The law will engraft a trust upon an unconditional and absolute deed where there is fraud in the transaction, actual or constructive, as where it may be contrary to some rule established by public policy for the protection of society, and it is upon this theory that parol evidence is admissible to show that the title of the grantee under the deed is held in trust for the proper beneficiaries. “Parol evidence, however, is not favorably received by courts in any case, and they will not act upon it against written instruments, unless it is exceedingly clear and certain, and uncontradicted by other evidence.” Perry on Trusts (6th Ed.) Sec. 227.

The rule as to the character of parol testimony necessary to engraft a trust upon an absolute and unconditional deed, although expressed in varying phraseology, is in effect that there must be no room for doubt.

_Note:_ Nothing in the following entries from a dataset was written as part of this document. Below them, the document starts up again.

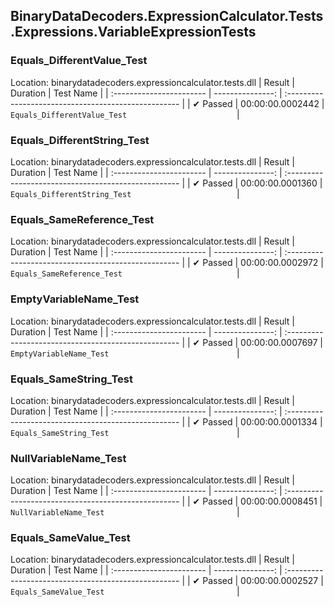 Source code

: ## BinaryDataDecoders.ExpressionCalculator.Tests.Expressions.VariableExpressionTests

### Equals_DifferentValue_Test
 Location: binarydatadecoders.expressioncalculator.tests.dll
| Result                   | Duration         | Test Name                                          |
| :----------------------- | ---------------: | :--------------------------------------------------- |
|  ✔ Passed               | 00:00:00.0002442 | `Equals_DifferentValue_Test                        ` |

### Equals_DifferentString_Test
 Location: binarydatadecoders.expressioncalculator.tests.dll
| Result                   | Duration         | Test Name                                          |
| :----------------------- | ---------------: | :--------------------------------------------------- |
|  ✔ Passed               | 00:00:00.0001360 | `Equals_DifferentString_Test                       ` |

### Equals_SameReference_Test
 Location: binarydatadecoders.expressioncalculator.tests.dll
| Result                   | Duration         | Test Name                                          |
| :----------------------- | ---------------: | :--------------------------------------------------- |
|  ✔ Passed               | 00:00:00.0002972 | `Equals_SameReference_Test                         ` |

### EmptyVariableName_Test
 Location: binarydatadecoders.expressioncalculator.tests.dll
| Result                   | Duration         | Test Name                                          |
| :----------------------- | ---------------: | :--------------------------------------------------- |
|  ✔ Passed               | 00:00:00.0007697 | `EmptyVariableName_Test                            ` |

### Equals_SameString_Test
 Location: binarydatadecoders.expressioncalculator.tests.dll
| Result                   | Duration         | Test Name                                          |
| :----------------------- | ---------------: | :--------------------------------------------------- |
|  ✔ Passed               | 00:00:00.0001334 | `Equals_SameString_Test                            ` |

### NullVariableName_Test
 Location: binarydatadecoders.expressioncalculator.tests.dll
| Result                   | Duration         | Test Name                                          |
| :----------------------- | ---------------: | :--------------------------------------------------- |
|  ✔ Passed               | 00:00:00.0008451 | `NullVariableName_Test                             ` |

### Equals_SameValue_Test
 Location: binarydatadecoders.expressioncalculator.tests.dll
| Result                   | Duration         | Test Name                                          |
| :----------------------- | ---------------: | :--------------------------------------------------- |
|  ✔ Passed               | 00:00:00.0002527 | `Equals_SameValue_Test                             ` |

In Lingenfelder v. Richey, 62 Pa. St. 123, it is said: “As they claimed title to the land against the express language of the deed, they were bound to show by clear and satisfactory evidence that there was a resulting trust in favor of Sparks.”

In Collier v. Collier, 30 Ind. 32, the doctrine is thus laid down: “Parol evidence to establish a resulting- trust in land held by an absolute conveyance must be strong and clearly relevant.”

In Illinois, the proof must be “full,, clear and convincing.” Francis v. Rhoades, 146 Ill. 535, 35 N. E. Rep. 232; Koster v. Miller, 149 Ill. 195, 37 N. E. Rep. 46; Hogue v. Steel, 207 Ill. 340, 69 N. E. Rep. 931.

In Virginia the proof is required to be “unequivocal [519]*519and explicit, and established by clear and convincing testimony.” Jesser v. Armentrout’s Ex’r., 100 Va. 666, 42 S. E. Rep. 681.

In Iowa it is held there must be “more than a 'bare preponderance of the evidence.” Cunningham v. Cunningham, 125 Iowa 681, 101 N. W. Rep. 470.

The rule is thus laid down in Utah: “To establish a resulting- trust by parol evidence, in favor of one who furnishes purchase money, public policy and the safety and security of titles to real estate demand that the proof be scrutinized with great caution, and that it be clear, definite, unequivocal and conclusive. A bare preponderance of parol evidence is not sufficient. It must show the existence of the trust beyond reasonable controversy. Chambers v. Emery, 13 Utah 374, 45 Pac. Rep. 192.

The Missouri rule is similar to ours—that the “evidence to establish a resulting trust must be so clear and convincing- as to exclude every reasonable doubt of the existence of such trust.” Reed v. Painter, 129 Mo. 674, 31 S. W. Rep. 919. The rule in this State is very strong, and properly so, for the relaxation or modification of the strict rules of the Statute of Frauds tends to restore those practices which because of their prevalence, the statute was enacted. In order to engraft a resulting or constructive trust on an absolute and unconditional deed by parol testimony, the evidence “must be so clear, strong arid unequivocal as to remove from the mind of the Chancellor every reasonable doubt as to1 the existence of the trust.” Geter v. Simmons, 57 Fla. 423, 49 South. Rep. 131; Rogero v. Rogero, 66 Fla. 6, 62 South. Rep. 899.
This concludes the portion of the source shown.